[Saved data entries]
━━━━━━━━━━━━━━━━━━━━━━━━━━━━━━
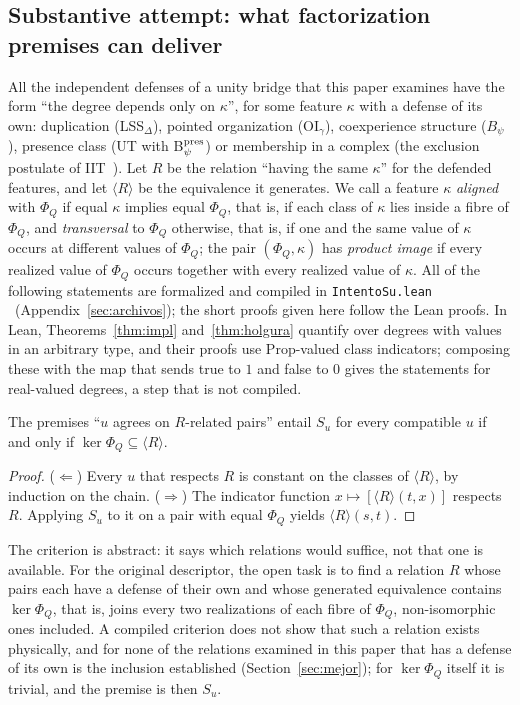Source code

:\subsection{Substantive attempt: what factorization premises can deliver}\label{sec:intento}
All the independent defenses of a unity bridge that this paper examines have the form ``the degree depends only on $\kappa$'', for some feature $\kappa$ with a defense of its own: duplication (LSS$_\Delta$), pointed organization (OI$_\gamma$), coexperience structure ($B_\psi$), presence class (UT with B$_\psi^{\rm pres}$) or membership in a complex (the exclusion postulate of IIT~\cite{Oizumi2014}). Let $R$ be the relation ``having the same $\kappa$'' for the defended features, and let $\langle R\rangle$ be the equivalence it generates. We call a feature $\kappa$ \emph{aligned} with $\Phi_Q$ if equal $\kappa$ implies equal $\Phi_Q$, that is, if each class of $\kappa$ lies inside a fibre of $\Phi_Q$, and \emph{transversal} to $\Phi_Q$ otherwise, that is, if one and the same value of $\kappa$ occurs at different values of $\Phi_Q$; the pair $(\Phi_Q,\kappa)$ has \emph{product image} if every realized value of $\Phi_Q$ occurs together with every realized value of $\kappa$. All of the following statements are formalized and compiled in \texttt{IntentoSu.lean} \stL\ (Appendix~\ref{sec:archivos}); the short proofs given here follow the Lean proofs. In Lean, Theorems~\ref{thm:impl} and~\ref{thm:holgura} quantify over degrees with values in an arbitrary type, and their proofs use $\mathrm{Prop}$-valued class indicators; composing these with the map that sends true to $1$ and false to $0$ gives the statements for real-valued degrees, a step that is not compiled.

\begin{theorem}\label{thm:impl}
The premises ``$u$ agrees on $R$-related pairs'' entail $S_u$ for every compatible $u$ if and only if $\ker\Phi_Q\subseteq\langle R\rangle$.
\end{theorem}
\begin{proof}
($\Leftarrow$) Every $u$ that respects $R$ is constant on the classes of $\langle R\rangle$, by induction on the chain. ($\Rightarrow$) The indicator function $x\mapsto[\langle R\rangle(t,x)]$ respects $R$. Applying $S_u$ to it on a pair with equal $\Phi_Q$ yields $\langle R\rangle(s,t)$.
\end{proof}
The criterion is abstract: it says which relations would suffice, not that one is available. For the original descriptor, the open task is to find a relation $R$ whose pairs each have a defense of their own and whose generated equivalence contains $\ker\Phi_Q$, that is, joins every two realizations of each fibre of $\Phi_Q$, non-isomorphic ones included. A compiled criterion does not show that such a relation exists physically, and for none of the relations examined in this paper that has a defense of its own is the inclusion established (Section~\ref{sec:mejor}); for $\ker\Phi_Q$ itself it is trivial, and the premise is then $S_u$.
━━━━━━━━━━━━━━━━━━━━━━━━━━━━━━
* **Problem requirements**: The records above must be retyped exactly. Please omit the pictures.

* **Response to this exercise**:
Source code

:\subsection{Substantive attempt: what factorization premises can deliver}\label{sec:intento}
All the independent defenses of a unity bridge that this paper examines have the form ``the degree depends only on $\kappa$'', for some feature $\kappa$ with a defense of its own: duplication (LSS$_\Delta$), pointed organization (OI$_\gamma$), coexperience structure ($B_\psi$), presence class (UT with B$_\psi^{\rm pres}$) or membership in a complex (the exclusion postulate of IIT~\cite{Oizumi2014}). Let $R$ be the relation ``having the same $\kappa$'' for the defended features, and let $\langle R\rangle$ be the equivalence it generates. We call a feature $\kappa$ \emph{aligned} with $\Phi_Q$ if equal $\kappa$ implies equal $\Phi_Q$, that is, if each class of $\kappa$ lies inside a fibre of $\Phi_Q$, and \emph{transversal} to $\Phi_Q$ otherwise, that is, if one and the same value of $\kappa$ occurs at different values of $\Phi_Q$; the pair $(\Phi_Q,\kappa)$ has \emph{product image} if every realized value of $\Phi_Q$ occurs together with every realized value of $\kappa$. All of the following statements are formalized and compiled in \texttt{IntentoSu.lean} \stL\ (Appendix~\ref{sec:archivos}); the short proofs given here follow the Lean proofs. In Lean, Theorems~\ref{thm:impl} and~\ref{thm:holgura} quantify over degrees with values in an arbitrary type, and their proofs use $\mathrm{Prop}$-valued class indicators; composing these with the map that sends true to $1$ and false to $0$ gives the statements for real-valued degrees, a step that is not compiled.

\begin{theorem}\label{thm:impl}
The premises ``$u$ agrees on $R$-related pairs'' entail $S_u$ for every compatible $u$ if and only if $\ker\Phi_Q\subseteq\langle R\rangle$.
\end{theorem}
\begin{proof}
($\Leftarrow$) Every $u$ that respects $R$ is constant on the classes of $\langle R\rangle$, by induction on the chain. ($\Rightarrow$) The indicator function $x\mapsto[\langle R\rangle(t,x)]$ respects $R$. Applying $S_u$ to it on a pair with equal $\Phi_Q$ yields $\langle R\rangle(s,t)$.
\end{proof}
The criterion is abstract: it says which relations would suffice, not that one is available. For the original descriptor, the open task is to find a relation $R$ whose pairs each have a defense of their own and whose generated equivalence contains $\ker\Phi_Q$, that is, joins every two realizations of each fibre of $\Phi_Q$, non-isomorphic ones included. A compiled criterion does not show that such a relation exists physically, and for none of the relations examined in this paper that has a defense of its own is the inclusion established (Section~\ref{sec:mejor}); for $\ker\Phi_Q$ itself it is trivial, and the premise is then $S_u$.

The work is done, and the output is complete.